In rarer instances, a brain tumor located in areas associated with smell can cause phantom odors. While less common than loss of smell (anosmia), changes in smell perception, including phantom smells, can sometimes be an early symptom in the initial stages of neurodegenerative diseases like Parkinson’s disease and Alzheimer’s disease. In Parkinson’s, reduced smell perception (hyposmia) is very common and can appear years before motor symptoms. For Alzheimer’s, a declining sense of smell is an early indicator linked to brain changes.
Other Contributing Factors and Conditions
Beyond direct neurological or olfactory system issues, other factors can influence the perception of phantom smells. Certain medications can alter smell perception as a side effect. Some antibiotics, antidepressants, and blood pressure medications are known to potentially cause phantosmia.

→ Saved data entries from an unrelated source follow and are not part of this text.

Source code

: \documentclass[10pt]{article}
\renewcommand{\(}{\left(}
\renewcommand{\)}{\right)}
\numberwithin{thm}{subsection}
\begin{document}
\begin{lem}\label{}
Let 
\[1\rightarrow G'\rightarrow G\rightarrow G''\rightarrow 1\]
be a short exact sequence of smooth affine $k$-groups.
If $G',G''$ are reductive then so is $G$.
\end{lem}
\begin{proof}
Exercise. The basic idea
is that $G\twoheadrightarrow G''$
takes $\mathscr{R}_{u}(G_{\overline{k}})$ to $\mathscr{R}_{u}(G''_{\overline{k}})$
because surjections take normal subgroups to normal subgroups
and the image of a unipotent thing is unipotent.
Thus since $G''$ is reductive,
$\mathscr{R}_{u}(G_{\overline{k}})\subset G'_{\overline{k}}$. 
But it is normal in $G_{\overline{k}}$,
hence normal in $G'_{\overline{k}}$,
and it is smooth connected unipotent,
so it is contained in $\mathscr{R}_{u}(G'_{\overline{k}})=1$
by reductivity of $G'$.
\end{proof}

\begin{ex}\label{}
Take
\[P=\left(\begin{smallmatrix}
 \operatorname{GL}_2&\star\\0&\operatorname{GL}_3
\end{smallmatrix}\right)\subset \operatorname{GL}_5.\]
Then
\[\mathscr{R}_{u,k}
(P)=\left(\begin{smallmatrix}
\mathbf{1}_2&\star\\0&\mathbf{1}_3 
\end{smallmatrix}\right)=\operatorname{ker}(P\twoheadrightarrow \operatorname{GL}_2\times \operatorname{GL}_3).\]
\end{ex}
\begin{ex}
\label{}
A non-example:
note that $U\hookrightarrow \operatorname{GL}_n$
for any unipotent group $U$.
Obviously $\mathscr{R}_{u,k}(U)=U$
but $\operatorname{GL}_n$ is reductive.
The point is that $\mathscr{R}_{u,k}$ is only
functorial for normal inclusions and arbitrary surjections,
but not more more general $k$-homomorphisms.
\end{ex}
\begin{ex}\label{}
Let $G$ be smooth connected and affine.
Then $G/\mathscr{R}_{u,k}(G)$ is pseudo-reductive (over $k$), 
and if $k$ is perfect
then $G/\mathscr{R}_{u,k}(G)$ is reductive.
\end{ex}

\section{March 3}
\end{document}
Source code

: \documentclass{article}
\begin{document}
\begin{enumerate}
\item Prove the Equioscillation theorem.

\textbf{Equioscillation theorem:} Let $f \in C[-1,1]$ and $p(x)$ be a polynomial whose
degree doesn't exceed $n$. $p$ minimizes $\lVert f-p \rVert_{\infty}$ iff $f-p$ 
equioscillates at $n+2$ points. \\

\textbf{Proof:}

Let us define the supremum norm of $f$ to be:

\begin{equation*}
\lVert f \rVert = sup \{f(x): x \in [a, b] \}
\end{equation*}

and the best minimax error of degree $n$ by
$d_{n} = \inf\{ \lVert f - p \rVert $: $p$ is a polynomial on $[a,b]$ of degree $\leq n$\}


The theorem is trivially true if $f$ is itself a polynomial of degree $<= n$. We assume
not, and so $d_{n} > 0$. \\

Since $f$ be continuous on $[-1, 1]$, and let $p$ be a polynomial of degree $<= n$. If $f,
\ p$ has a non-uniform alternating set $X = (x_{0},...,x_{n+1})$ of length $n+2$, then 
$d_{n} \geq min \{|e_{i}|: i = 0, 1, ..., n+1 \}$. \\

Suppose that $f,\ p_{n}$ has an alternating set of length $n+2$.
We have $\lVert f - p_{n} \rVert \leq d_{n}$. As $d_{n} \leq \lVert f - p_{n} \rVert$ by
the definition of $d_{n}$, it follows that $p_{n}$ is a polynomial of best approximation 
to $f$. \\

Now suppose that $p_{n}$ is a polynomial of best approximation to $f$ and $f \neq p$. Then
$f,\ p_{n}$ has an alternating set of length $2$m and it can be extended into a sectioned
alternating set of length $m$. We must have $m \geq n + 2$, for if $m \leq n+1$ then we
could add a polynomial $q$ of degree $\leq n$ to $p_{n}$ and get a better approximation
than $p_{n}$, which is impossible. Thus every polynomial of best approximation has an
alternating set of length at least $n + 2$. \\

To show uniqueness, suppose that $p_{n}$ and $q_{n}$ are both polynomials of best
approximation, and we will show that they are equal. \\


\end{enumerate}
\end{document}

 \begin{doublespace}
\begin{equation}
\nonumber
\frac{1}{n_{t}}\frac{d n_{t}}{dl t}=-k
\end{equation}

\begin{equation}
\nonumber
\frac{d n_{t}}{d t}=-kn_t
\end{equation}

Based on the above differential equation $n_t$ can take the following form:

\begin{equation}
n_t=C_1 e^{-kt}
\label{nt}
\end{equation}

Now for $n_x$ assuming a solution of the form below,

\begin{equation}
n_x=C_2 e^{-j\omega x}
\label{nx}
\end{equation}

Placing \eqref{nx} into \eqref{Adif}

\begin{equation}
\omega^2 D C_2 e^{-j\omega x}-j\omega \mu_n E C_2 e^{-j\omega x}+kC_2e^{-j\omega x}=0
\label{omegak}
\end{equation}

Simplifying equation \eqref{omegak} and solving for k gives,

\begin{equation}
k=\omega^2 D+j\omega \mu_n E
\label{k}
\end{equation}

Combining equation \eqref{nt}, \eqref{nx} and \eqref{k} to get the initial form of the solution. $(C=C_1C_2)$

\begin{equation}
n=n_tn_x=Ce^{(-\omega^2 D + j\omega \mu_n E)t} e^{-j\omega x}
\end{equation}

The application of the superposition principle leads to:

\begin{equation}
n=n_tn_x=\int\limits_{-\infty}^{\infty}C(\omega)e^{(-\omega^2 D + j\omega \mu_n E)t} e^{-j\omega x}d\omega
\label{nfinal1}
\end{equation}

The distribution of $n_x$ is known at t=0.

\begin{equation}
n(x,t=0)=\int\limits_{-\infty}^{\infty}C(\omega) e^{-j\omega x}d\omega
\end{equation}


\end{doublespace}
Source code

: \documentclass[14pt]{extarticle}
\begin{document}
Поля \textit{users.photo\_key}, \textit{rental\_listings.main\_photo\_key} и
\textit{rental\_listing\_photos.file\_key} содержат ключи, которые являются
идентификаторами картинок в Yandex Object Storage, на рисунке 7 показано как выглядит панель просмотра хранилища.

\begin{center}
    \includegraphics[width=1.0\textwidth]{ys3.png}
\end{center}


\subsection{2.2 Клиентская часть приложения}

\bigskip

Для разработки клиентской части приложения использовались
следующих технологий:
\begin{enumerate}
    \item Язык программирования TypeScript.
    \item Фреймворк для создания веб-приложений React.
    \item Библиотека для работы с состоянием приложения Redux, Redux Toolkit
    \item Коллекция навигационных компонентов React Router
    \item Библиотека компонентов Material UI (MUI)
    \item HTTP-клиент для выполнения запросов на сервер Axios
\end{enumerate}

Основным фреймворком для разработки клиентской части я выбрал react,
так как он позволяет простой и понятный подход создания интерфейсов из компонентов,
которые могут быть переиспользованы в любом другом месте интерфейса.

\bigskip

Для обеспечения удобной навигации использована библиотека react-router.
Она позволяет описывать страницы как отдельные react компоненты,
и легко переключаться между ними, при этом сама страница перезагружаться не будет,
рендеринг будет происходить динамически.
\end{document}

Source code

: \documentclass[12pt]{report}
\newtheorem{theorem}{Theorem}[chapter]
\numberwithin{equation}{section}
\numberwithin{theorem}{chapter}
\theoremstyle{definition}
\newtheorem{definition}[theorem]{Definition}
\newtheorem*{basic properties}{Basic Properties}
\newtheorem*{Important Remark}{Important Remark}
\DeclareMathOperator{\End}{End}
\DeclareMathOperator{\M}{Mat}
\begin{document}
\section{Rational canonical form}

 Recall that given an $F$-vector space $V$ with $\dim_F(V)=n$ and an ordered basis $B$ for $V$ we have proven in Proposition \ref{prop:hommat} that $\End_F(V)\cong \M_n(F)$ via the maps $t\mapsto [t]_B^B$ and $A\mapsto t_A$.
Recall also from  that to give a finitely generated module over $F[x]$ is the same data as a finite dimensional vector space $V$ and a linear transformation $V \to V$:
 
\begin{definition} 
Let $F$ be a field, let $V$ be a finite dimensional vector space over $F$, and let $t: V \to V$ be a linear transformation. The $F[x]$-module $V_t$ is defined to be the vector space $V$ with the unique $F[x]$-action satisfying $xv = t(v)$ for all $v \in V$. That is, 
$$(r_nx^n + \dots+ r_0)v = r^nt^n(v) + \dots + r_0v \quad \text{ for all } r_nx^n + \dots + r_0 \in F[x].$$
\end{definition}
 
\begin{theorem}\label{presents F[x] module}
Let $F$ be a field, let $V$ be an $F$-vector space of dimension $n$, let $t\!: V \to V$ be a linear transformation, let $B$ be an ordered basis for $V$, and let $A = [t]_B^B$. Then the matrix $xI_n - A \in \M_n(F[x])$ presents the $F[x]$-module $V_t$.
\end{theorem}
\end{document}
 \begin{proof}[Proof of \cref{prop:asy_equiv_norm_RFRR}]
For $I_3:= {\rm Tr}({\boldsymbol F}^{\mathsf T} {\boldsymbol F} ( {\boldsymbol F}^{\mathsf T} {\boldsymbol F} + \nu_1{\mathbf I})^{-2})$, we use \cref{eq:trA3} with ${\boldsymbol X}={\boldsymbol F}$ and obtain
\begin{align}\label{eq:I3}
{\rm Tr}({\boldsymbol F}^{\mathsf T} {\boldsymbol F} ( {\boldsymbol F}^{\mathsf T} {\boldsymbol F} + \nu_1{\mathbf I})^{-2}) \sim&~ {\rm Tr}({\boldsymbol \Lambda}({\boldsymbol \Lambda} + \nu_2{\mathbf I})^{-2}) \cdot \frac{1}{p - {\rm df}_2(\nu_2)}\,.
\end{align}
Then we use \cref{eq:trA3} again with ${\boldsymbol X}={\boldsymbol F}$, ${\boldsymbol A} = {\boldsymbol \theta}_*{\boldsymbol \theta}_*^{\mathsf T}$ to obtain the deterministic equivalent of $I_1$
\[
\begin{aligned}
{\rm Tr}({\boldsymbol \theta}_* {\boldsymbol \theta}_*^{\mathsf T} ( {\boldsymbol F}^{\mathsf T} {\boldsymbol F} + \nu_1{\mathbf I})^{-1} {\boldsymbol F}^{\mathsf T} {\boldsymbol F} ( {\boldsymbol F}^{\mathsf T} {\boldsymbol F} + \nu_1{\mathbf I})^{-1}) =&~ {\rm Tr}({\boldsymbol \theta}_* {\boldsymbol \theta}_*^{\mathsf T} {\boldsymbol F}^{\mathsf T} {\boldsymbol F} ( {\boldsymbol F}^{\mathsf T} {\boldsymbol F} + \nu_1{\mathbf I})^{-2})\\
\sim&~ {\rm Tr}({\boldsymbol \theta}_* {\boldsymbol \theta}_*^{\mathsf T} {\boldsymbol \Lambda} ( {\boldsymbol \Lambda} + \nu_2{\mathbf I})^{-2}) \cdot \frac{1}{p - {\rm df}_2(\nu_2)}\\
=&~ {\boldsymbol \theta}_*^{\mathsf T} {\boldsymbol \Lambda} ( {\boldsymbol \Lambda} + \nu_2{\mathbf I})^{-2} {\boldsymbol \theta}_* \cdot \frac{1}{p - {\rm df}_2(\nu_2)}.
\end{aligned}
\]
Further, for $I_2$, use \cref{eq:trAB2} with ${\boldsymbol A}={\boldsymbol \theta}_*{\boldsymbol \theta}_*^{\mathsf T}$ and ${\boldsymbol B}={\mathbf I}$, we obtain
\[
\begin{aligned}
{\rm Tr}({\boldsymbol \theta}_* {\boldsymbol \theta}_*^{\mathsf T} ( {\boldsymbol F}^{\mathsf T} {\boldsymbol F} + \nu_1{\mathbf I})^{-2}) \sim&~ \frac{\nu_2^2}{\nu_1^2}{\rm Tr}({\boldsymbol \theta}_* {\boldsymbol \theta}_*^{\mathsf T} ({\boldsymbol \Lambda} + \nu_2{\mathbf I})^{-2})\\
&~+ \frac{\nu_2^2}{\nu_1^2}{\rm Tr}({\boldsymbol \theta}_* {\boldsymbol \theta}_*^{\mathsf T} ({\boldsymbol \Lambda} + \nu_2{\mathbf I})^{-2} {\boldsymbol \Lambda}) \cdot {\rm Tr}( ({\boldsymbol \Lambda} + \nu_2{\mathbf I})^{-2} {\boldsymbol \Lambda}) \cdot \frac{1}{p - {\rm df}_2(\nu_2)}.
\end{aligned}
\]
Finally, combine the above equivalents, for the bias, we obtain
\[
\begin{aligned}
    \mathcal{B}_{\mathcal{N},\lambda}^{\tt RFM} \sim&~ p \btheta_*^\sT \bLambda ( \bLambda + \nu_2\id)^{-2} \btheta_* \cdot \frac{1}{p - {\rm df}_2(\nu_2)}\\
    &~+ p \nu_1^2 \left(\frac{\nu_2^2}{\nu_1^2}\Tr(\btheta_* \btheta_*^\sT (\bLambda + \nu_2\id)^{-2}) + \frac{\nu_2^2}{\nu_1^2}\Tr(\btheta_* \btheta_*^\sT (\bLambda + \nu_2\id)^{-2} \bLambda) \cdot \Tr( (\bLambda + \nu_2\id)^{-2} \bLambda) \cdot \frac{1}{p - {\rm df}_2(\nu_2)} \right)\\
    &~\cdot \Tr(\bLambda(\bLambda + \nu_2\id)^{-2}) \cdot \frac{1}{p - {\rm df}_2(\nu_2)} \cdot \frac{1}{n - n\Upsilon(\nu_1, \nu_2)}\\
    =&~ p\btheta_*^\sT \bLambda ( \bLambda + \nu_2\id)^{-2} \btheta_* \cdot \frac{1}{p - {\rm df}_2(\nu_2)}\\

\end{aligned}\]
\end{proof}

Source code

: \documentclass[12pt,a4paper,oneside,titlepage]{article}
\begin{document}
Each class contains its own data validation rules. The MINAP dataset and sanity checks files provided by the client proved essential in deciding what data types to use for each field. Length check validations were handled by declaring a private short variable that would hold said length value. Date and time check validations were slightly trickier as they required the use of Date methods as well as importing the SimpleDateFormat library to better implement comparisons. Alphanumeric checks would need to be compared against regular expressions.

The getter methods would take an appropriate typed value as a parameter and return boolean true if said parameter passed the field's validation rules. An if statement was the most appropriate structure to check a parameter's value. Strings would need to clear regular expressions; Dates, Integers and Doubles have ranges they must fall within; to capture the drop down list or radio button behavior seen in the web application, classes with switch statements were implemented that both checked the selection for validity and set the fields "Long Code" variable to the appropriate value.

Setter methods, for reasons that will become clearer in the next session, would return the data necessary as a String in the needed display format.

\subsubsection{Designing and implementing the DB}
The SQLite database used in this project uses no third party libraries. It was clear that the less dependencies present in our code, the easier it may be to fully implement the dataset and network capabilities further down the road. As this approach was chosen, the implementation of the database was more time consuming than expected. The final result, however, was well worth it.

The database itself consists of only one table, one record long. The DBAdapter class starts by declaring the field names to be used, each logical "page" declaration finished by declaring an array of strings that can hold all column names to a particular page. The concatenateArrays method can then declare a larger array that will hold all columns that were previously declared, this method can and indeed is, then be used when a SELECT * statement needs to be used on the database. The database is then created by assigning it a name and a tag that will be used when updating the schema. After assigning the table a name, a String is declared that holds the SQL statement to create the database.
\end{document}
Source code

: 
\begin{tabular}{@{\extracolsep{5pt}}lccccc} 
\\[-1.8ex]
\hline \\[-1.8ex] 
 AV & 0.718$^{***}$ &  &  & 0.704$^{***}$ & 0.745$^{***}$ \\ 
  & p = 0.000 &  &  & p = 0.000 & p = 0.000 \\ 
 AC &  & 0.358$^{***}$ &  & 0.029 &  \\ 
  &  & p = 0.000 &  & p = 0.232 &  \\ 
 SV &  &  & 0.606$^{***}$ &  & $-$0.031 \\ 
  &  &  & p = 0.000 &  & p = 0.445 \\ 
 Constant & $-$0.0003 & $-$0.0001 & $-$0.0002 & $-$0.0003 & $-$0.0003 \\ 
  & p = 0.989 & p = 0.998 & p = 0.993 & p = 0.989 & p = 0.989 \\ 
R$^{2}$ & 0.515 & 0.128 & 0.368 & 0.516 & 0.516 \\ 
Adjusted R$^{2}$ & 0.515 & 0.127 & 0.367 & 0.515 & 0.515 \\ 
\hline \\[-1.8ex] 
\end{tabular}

Dental problems, such as severe tooth decay, gum disease, or dental infections, can sometimes lead to foul odors in the mouth that might be mistakenly perceived as phantom smells or indirectly affect the nasal cavity.
Systemic conditions affecting overall body chemistry can also play a role. Diabetes, for example, can lead to nerve damage, including those involved in smell, resulting in altered smell perception or phantom odors. While diabetic ketoacidosis typically produces a fruity breath odor, general olfactory dysfunction is more common in individuals with diabetes. Chronic kidney disease can also affect the sense of smell, with studies showing impaired odor identification in many patients, though this is more commonly a reduced sense of smell rather than phantom odors.
When to Consult a Healthcare Professional
While occasional phantom smells may be benign, certain indicators warrant consultation with a healthcare professional. It is advisable to seek medical attention if the phantom cinnamon smell is persistent, does not resolve on its own, or becomes more frequent or intense over time.
Consult a doctor if the phantom smell is accompanied by other concerning symptoms. These can include headaches, dizziness, vision changes, seizures, numbness, weakness, confusion, or noticeable personality changes.
If the phantom smell significantly interferes with daily life, affecting appetite, sleep, or overall well-being, seek medical advice. A sudden onset of phantom smells without a clear trigger should also prompt a medical evaluation. Starting with a primary care physician is a good first step, as they can conduct an initial assessment and refer to specialists, such as an Ear, Nose, and Throat (ENT) doctor or a neurologist, if needed.